Environmentalists and some residents of coastal communities are fighting a proposed liquefied natural gas transfer point in the waters off New York and New Jersey, saying it could endanger the environment and be a tempting target for terrorists.
But Canada-based Liberty Natural Gas LLC says the proposal to develop the deep-water docking station known as Port Ambrose will help bring in more supplies of clean energy and lower some of the most expensive home heating bills in the nation.
The docking station about 19 miles off Jones Beach on Long Island, and 29 miles off Long Branch, New Jersey, would serve as a transfer port for ships carrying the liquefied natural gas to unload and pump the gas to New York City and Long Island. If approved, the port would be up and running in 2018.
"You're never going to see the ship; you're not going to be aware of it," said the company's president, Roger Whelan.
The federal Maritime Administration is currently reviewing Liberty's application, but environmentalists are urging Gov. Andrew Cuomo and Chris Christie to veto the proposal, arguing it is dangerous and unnecessary. If either governor objects, federal regulations require the agency to deny Liberty's application. The timing for a final decision remains unclear.
Christie vetoed a prior version of the proposal in 2011 and vowed at the time that his "opposition to this will continue as long as I'm governor." Cuomo said last month there were "serious questions" lingering around the project. A spokeswoman for Cuomo told The Associated Press on Friday that the project is "still under review."
Officials have held a series of public hearings, which at times have been overrun by protesters shouting for the governors to take action. At one of the final hearings for the project earlier this week, protesters arrived by the busload donning t-shirts and signs that read: "Cuomo Veto Port Ambrose."
"This is terribly dangerous," said Jessica Roff, who traveled from Brooklyn to attend the hearing "It's volatile, it's dangerous, it's a terrorist threat."
"They keep saying there's going to be no real impacts, but nobody really believes that," she said. "There's nothing about it that's good."
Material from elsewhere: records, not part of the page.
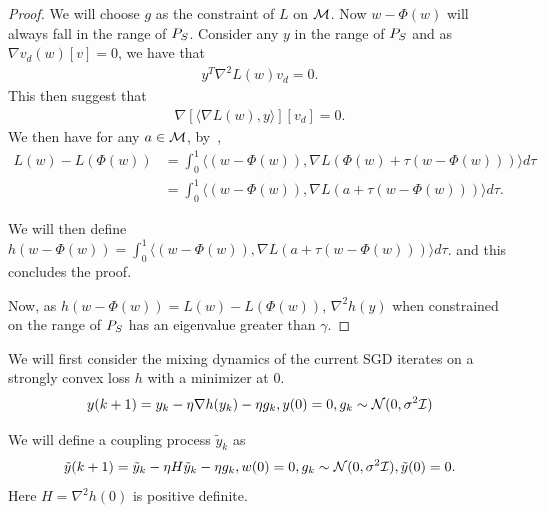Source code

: \begin{proof}
    We will choose $g$ as the constraint of $L$ on $\river$.  Now $w - \Phi(w)$ will always fall in the range of $\sharpproj$. Consider any $y$ in the range of $\sharpproj$ and as $\nabla v_d(w)[v] = 0$, we have that
    \begin{align*}
        y^T \nabla^2 L(w) v_d = 0.
    \end{align*}
    This then suggest that
    \begin{align*}
        \nabla[ \langle \nabla L(w), y\rangle][v_d] = 0.
    \end{align*}
    We then have for any $a \in \river$, by~,
    \begin{align*}
        L(w) - L(\Phi(w))  &= \int_{0}^{1} \langle (w - \Phi(w)), \nabla L(\Phi(w) + \tau(w - \Phi(w))) \rangle d \tau \\
         &= \int_{0}^{1} \langle (w - \Phi(w)), \nabla L(a + \tau(w - \Phi(w))) \rangle d \tau.
    \end{align*}

    We will then define $h(w - \Phi(w)) =  \int_{0}^{1} \langle (w - \Phi(w)), \nabla L(a + \tau(w - \Phi(w))) \rangle d \tau$. and this concludes the proof.

    Now, as $h(w - \Phi(w)) = L(w) - L(\Phi(w))$, $\nabla^2 h(y)$ when constrained on the range of $\sharpproj$ has an eigenvalue greater than $\gamma$.
\end{proof}



We will first consider the mixing dynamics of the current SGD iterates on a strongly convex loss $h$ with a minimizer at $0$.
\begin{align}
\label{eq:sgd-h}
    y(k + 1) = y_k - \eta \nabla h(y_k) - \eta \noise_k, y(0) = 0,{\noise_k} \sim \Normal(0, \sigma^2 \identity)
\end{align}


We will define a coupling process $\tilde y_k$ as 
\begin{align}
    \label{eq:sgd-h-gauss}
    \tilde y(k + 1) = \tilde y_k - \eta H \tilde y_k - \eta \noise_k, w(0) = 0, \noise_k \sim \Normal(0, \sigma^2 \identity), \tilde y(0) = 0.
\end{align}
Here $H = \nabla^2 h(0)$ is positive definite.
The same sentiment was echoed by those who attended the public hearings in New Jersey.
"They call it Liberty Natural Gas, but with this project, it's the opposite," said Jeff Tittel, director of the New Jersey Sierra Club. "Patrick Henry famously said, 'Give me liberty or give me death.' With this proposal, we may get both. If there is a storm or accident, this is a giant bomb off our coast."
But Whelan says many of the people opposing the project are misguided and acting out of fear. He argues that a federal environmental study on the proposal discounts any thought the port presents any type of safety risk. He said it had been studied by law enforcement officials and that a required 500 meter safety zone would keep other vessels away.
"The facts matter," Whelan said. "This is not a security risk."
Whelan also vowed the $600 million project would be used solely to bring liquefied natural gas into the country and not to export it — a fear brought up by many opponents.
Long Beach resident Brett Blau said he's concerned the proposed docking station will hamper Long Island's fishing industry and erode the ocean floor.
"I suppose the overriding reason not to have it is we don't need it," he said. "It makes absolutely no sense."
Liberty contends that because long-haul pipelines originate in the Gulf of Mexico and Western Canada, most of the country's natural gas supply is used up before it makes its way to the New York metropolitan area in the winter months, driving up prices. The U.S. Energy Information Administration says New Yorkers consumed about 1.3 trillion cubic feet of natural gas in 2014.
The company says the proposed port would allow them to inject gas into the existing pipeline system, feeding the supply in New York City and Long Island, which would result in lower prices. It isn't the only proposal on the table, however: Several land-based pipeline projects are also in the works, including two planned to start bringing cheap natural gas to New York City from the prolific Marcellus Shale wells of Pennsylvania by Port Ambrose's 2018 goal.
Liberty says the project will be able to deliver about 400 million cubic feet per day, resolving a bottleneck and bringing lower prices to the region without being unsightly.
"A ship will come to the mooring, that's 20 miles off shore, roughly 10 times during the winter and re-gasify its liquid cargo and deliver it to the existing pipeline structure," Whelan said. "You'll see the pricing benefit. You'll never see the ships."